By fairy hands their knell is rung;

By forms unseen their dirge is sung;

There Honour comes, a pilgrim gray,

To bless the turf that wraps their clay;

And Freedom shall awhile repair,

To dwell a weeping hermit there!

William Collins (1720-1756): Ode written in the year 1746.

The curfew tolls the knell of parting day,

The lowing herd winds slowly o'er the lea,

The ploughman homeward plods his weary way,

And leaves the world to darkness and to me.

Thomas Gray (1716-1771): Elegy in a Country Churchyard. Stanza 1.

That all-softening, overpowering knell,

The tocsin of the soul,—the dinner bell.

Lord Byron 1788-1824: Don Juan. Canto v. Stanza 49.

But the sound of the church-going bell

These valleys and rocks never heard;

Ne'er sigh'd at the sound of a knell,

Or smiled when a Sabbath appear'd.

William Cowper (1731-1800): Verses supposed to be written by Alexander Selkirk.

But hush! hark! a deep sound strikes like a rising knell!

Did ye not hear it?—No! 't was but the wind,

Or the car rattling o'er the stony street.

On with the dance! let joy be unconfined;

No sleep till morn, when Youth and Pleasure meet

To chase the glowing hours with flying feet.

Lord Byron 1788-1824: Childe Harold's Pilgrimage. Canto iii. Stanza 22.

The bell invites me.

Hear it not, Duncan; for it is a knell

That summons thee to heaven or to hell.

William Shakespeare (1564-1616): Macbeth. Act ii.
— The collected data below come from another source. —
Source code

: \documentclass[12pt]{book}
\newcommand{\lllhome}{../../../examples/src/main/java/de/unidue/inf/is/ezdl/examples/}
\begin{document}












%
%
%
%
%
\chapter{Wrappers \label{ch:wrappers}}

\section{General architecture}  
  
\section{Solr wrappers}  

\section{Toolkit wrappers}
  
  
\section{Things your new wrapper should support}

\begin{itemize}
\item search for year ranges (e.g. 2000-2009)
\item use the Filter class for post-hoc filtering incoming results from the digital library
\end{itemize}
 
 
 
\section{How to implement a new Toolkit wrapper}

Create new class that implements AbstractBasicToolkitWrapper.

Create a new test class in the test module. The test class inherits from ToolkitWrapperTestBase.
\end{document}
Sc. 1.

Come to the bridal chamber, Death!

Come to the mother's, when she feels

For the first time her first-born's breath!

Come when the blessed seals

That close the pestilence are broke,

And crowded cities wail its stroke!

Come in consumption's ghastly form,

The earthquake shock, the ocean storm!

Come when the heart beats high and warm,

With banquet song, and dance, and wine!

And thou art terrible!—the tear,

The groan, the knell, the pall, the bier,

And all we know or dream or fear

Of agony are thine.

Alfred Bunn (1790-1860): Marco Bozzaris.

The knell, the shroud, the mattock, and the grave,

The deep damp vault, the darkness and the worm.

Edward Young (1684-1765): Night Thoughts. Night iv. Line 10.